Let me start by saying that I'm not precisely a morning girl. I don't really LIKE waking up and starting the day, I'd almost always rather laze in bed, read for a while, doze off and on. But I'm thirty six, and have reluctantly learned that I don't always get what I want, and so have conditioned myself to get up and get coffee and get coherent. Both my kids, unfortunately, inherited my sleepy tendencies. Marc pops out of bed ready to start the day, but nope, they couldn't have gotten that gene. They got the "have to be dragged out of bed, and don't talk to me for a while" gene.

School has been an almost constant battle for my little girl from the beginning. She flat out hated kindergarten and is doing much better at first grade, but getting her out the door is still a struggle. We've tried a whole bunch of different ways to deal with it, from getting her up earlier, putting her to bed earlier, breakfast in the car, laying her clothes out and packing her bag early, punishing her by taking her dolls away for mornings with major tantrums and rewarding with stickers and special treats when she behaves. And for the most part, we've got it under control. She gets a sticker every morning that she goes without a struggle, and if she gets ten stickers in a row, she gets a special treat of one on one time, dinner with Daddy.

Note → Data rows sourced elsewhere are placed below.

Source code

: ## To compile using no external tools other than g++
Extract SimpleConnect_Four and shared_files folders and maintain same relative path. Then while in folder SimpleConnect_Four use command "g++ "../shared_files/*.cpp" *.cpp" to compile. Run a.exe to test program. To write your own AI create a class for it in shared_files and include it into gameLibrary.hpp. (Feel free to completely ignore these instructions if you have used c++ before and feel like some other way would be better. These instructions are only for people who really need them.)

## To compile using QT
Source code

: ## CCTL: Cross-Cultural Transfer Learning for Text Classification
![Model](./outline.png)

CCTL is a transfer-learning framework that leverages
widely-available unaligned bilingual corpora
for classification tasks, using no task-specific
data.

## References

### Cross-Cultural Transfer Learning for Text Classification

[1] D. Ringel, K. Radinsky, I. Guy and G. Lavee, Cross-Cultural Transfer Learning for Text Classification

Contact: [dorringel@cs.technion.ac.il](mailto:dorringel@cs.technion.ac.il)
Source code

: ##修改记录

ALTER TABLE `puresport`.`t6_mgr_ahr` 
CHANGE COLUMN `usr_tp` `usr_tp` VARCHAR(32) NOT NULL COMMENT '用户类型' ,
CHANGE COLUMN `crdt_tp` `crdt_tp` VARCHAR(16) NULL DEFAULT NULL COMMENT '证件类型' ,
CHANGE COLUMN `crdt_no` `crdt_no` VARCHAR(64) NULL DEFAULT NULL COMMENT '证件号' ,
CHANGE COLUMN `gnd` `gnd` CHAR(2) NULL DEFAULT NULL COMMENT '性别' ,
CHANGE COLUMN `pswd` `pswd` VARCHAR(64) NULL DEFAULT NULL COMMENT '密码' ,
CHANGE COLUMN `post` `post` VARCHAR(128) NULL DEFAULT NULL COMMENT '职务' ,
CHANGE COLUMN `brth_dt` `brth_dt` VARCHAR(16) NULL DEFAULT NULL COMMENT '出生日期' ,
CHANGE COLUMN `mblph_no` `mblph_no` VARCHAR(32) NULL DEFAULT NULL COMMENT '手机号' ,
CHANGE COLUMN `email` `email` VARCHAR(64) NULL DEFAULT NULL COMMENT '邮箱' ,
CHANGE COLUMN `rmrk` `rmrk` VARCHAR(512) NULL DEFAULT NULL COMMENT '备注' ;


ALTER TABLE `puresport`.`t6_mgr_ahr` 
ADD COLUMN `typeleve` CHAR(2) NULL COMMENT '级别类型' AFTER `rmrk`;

This morning didn't go well. It just didn't. And it should have. All the stars were aligned for it - it was inside out day at school, and she was very excited about wearing her pants inside out and her shirt on backwards. She had a can of peas to bring in for the food drive, a Scholastic order form to hand in to get new books, and it's the last day before vacation. Everything was packed last night, her clothes laid out, she slept relatively well - got up once and crawled into bed with me, but fell back asleep pretty quickly. And she flat out didn't want to go. Claimed she felt like she was bleeding everywhere. She was sick and why did we sign her up for school in the first place - she hates going to stupid school and isn't going. She trudged out the door crying, sat on the top of the stairs, refusing to go. I got her downstairs and out the door, only to have her turn around sobbing and beg for another hug and a kiss. There's no joy in shipping your child off with tears streaming down her face and utter misery in every line of her body - and I know I'll spend the rest of the day feeling guilty for sending her (even though she's missed a ton of school this year, between Jewish holidays and the H1N1 - she really can't blow off any more).

In other news... Sam and Jordyn are here, and both delighted with themselves. I love this new schedule, I'm babysitting a different kid every day. And Sam is loving having a buddy here to play with, and switching it up means that they never get sick of each other.